Reputation: 417
I have a scenario where I need to load data from Amazon S3 into Amazong Redshift database.
The files in S3 are all JSON which reside under various folders in a bucket. Each folder indicates the date it was generated.
For instance, This is a sample folder structure in S3 :
Each of the JSON files do not have a single root element. They have the following format -
file1.json
{
Key : Value,
Key1 : [ some array],
Key2 : value3,
}
{
Key : Value1,
Key1 : [ some array1],
Key2 : value2,
}
I want to know if there is a way to load these data recursively (as the json resides in multiple folders) into redshift using copy command.
(OR)
if there is any better method to load the data apart from using copy command.
Upvotes: 1
Views: 2082
Reputation: 1560
In S3, there is no such things as folders. Instead, paths are taken as object keys. As long as your keys follow a common pattern and assuming that there are no other files than those you want to import that match that pattern, for example:
s3
└── b1-bucket
├── f1/20160728/file1.json
├── f1/20160728/file2.json
├── f1/20160729/file1.json
└── f2/20160728/file1.json
Then the following COPY
command would match (and copy) all those files:
COPY your_table FROM 's3://b1-bucket/f' CREDENTIALS '' FORMAT AS JSON 'auto';
As stated in the documentation:
The s3://copy_from_s3_objectpath parameter can reference a single file or a set of objects or folders that have the same key prefix.
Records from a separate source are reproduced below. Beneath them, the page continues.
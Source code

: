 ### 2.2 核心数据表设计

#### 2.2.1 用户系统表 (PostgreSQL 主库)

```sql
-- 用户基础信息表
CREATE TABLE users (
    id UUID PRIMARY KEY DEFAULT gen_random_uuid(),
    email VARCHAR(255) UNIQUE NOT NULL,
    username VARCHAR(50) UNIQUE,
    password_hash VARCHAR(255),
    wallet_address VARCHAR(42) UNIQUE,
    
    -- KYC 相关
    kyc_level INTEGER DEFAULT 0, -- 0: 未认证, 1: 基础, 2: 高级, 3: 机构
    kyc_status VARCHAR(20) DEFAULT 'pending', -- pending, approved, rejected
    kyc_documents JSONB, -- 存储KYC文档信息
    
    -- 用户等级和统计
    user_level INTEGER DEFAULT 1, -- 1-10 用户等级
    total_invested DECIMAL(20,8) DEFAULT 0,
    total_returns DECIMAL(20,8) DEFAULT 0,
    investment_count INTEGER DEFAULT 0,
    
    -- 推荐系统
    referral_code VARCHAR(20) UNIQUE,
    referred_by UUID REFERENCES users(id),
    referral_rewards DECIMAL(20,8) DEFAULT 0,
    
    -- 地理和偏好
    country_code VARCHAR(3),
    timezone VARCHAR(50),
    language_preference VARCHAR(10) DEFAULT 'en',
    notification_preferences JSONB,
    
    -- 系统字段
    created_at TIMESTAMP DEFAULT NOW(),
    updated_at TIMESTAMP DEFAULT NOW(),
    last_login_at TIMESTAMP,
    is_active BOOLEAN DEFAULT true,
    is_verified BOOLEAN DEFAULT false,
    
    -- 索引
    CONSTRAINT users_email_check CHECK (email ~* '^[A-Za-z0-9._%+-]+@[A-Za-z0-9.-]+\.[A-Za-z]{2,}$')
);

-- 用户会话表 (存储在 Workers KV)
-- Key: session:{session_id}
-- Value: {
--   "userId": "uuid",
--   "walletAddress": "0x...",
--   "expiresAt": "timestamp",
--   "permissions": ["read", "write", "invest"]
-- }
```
Another option would be to add a manifest file to the COPY
statement which is basically just a file that contains a list of the files you want to import:
{
"entries": [
{"url":"s3://b1-bucket/f1/20160728/file1.json", "mandatory":true},
{"url":"s3://b1-bucket/f1/20160728/file2.json", "mandatory":true},
{"url":"s3://b1-bucket/f1/20160729/file1.json", "mandatory":true},
{"url":"s3://b1-bucket/f2/20160728/file1.json", "mandatory":true}
]
}
See http://docs.aws.amazon.com/redshift/latest/dg/loading-data-files-using-manifest.html
Upvotes: 1